Task objective:
Search the entries below for the word "USERNAME" and copy every line where it appears.

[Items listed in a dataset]

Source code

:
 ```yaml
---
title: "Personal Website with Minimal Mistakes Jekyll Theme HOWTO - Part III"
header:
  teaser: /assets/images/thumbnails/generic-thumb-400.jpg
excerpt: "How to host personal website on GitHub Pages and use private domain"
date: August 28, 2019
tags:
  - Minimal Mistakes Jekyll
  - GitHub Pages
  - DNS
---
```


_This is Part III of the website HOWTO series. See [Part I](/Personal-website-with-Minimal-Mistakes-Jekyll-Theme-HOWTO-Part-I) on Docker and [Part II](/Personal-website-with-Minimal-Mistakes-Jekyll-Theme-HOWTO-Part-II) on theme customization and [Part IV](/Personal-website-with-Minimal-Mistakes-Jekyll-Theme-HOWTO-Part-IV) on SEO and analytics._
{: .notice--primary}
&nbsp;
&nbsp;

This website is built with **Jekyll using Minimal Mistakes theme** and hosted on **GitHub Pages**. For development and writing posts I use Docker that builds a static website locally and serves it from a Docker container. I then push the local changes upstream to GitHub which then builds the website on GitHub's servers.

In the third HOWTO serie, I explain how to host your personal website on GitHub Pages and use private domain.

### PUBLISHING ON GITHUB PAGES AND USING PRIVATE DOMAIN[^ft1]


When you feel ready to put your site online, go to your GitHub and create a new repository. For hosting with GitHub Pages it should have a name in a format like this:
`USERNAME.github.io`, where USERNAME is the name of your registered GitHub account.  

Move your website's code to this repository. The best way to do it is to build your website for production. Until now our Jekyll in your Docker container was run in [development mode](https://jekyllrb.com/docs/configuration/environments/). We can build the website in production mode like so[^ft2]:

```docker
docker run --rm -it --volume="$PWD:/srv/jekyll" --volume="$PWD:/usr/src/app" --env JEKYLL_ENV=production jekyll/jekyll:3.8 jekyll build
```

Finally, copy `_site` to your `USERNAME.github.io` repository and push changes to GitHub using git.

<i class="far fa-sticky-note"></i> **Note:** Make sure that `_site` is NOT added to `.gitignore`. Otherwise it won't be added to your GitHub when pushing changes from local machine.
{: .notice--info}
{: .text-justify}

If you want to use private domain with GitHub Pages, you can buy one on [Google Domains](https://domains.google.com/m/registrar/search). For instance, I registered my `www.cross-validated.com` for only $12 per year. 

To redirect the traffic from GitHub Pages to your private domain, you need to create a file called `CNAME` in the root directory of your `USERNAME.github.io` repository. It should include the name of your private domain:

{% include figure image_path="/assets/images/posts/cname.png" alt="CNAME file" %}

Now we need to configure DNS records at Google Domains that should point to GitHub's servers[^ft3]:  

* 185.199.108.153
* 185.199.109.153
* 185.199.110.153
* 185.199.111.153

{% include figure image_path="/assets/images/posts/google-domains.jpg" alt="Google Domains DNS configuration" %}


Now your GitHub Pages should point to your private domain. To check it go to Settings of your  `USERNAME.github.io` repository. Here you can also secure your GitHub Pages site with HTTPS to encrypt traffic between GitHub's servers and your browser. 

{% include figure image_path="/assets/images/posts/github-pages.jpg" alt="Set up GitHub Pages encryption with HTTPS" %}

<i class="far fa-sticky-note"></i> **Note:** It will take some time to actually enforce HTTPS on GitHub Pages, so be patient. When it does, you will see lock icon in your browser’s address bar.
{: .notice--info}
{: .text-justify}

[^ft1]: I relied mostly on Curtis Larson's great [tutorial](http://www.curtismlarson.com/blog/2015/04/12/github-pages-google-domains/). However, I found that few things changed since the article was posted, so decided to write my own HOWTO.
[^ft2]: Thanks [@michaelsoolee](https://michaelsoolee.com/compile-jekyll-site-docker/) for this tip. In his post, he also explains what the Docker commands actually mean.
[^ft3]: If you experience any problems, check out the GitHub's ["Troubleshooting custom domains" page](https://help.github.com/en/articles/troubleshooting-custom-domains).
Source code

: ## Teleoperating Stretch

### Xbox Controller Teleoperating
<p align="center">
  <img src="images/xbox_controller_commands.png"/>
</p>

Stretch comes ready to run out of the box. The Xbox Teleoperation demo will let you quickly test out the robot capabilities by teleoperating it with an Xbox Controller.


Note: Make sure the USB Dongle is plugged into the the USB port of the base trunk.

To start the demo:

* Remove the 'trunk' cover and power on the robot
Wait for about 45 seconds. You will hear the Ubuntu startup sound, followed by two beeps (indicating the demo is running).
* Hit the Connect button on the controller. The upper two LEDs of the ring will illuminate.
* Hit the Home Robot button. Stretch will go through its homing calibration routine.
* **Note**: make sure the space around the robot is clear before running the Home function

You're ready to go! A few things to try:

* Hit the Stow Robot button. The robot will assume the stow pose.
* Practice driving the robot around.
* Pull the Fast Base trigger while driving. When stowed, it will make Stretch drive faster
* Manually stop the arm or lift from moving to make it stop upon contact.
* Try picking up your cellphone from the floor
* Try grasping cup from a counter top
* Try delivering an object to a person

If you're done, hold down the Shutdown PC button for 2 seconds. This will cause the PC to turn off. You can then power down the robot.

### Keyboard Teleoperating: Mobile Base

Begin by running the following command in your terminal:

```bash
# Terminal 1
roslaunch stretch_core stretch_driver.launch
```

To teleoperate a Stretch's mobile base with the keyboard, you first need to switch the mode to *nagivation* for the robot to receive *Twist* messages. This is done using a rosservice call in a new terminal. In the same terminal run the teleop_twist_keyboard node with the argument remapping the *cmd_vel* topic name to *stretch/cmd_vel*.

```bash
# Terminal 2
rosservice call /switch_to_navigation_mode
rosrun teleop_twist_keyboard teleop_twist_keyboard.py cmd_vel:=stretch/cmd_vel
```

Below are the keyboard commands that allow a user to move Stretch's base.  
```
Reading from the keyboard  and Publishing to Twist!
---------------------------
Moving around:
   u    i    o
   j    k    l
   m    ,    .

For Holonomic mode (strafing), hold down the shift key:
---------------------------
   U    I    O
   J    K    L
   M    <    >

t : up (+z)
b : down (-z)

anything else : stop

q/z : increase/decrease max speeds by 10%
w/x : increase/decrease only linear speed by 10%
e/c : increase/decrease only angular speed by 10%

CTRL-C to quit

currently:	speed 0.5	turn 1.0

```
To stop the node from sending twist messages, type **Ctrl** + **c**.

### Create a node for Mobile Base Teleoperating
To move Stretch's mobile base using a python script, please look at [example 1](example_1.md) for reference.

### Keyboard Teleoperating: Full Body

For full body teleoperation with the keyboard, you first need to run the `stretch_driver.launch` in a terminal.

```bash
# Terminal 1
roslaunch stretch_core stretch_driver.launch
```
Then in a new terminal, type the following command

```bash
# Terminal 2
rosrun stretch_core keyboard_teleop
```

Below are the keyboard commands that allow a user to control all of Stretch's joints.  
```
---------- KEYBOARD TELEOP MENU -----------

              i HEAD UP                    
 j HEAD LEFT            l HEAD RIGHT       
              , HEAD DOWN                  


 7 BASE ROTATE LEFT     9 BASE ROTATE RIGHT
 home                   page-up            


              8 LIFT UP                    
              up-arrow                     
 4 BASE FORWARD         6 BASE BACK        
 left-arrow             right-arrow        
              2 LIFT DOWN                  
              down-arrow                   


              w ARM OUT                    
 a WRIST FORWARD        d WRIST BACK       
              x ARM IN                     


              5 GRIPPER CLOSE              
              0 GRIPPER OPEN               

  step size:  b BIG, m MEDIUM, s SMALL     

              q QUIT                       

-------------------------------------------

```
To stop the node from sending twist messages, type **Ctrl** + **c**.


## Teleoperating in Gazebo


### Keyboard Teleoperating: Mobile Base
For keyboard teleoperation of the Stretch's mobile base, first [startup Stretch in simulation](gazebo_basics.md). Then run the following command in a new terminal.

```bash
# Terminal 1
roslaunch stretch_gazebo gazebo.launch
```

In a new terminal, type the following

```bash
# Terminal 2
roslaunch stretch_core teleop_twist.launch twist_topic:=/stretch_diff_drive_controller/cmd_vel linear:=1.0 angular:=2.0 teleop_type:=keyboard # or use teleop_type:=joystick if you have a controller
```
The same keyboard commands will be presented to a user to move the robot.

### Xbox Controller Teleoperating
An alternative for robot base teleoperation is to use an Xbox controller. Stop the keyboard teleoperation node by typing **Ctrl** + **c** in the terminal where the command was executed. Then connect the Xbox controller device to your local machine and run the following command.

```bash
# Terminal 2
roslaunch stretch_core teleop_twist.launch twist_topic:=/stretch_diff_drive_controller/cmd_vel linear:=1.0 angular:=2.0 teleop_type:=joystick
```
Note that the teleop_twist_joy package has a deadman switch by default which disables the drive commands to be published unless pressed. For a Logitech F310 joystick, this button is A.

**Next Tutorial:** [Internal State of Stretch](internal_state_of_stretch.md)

Output for this task:
`USERNAME.github.io`, where USERNAME is the name of your registered GitHub account.  
Finally, copy `_site` to your `USERNAME.github.io` repository and push changes to GitHub using git.
To redirect the traffic from GitHub Pages to your private domain, you need to create a file called `CNAME` in the root directory of your `USERNAME.github.io` repository. It should include the name of your private domain:
Now your GitHub Pages should point to your private domain. To check it go to Settings of your  `USERNAME.github.io` repository. Here you can also secure your GitHub Pages site with HTTPS to encrypt traffic between GitHub's servers and your browser. 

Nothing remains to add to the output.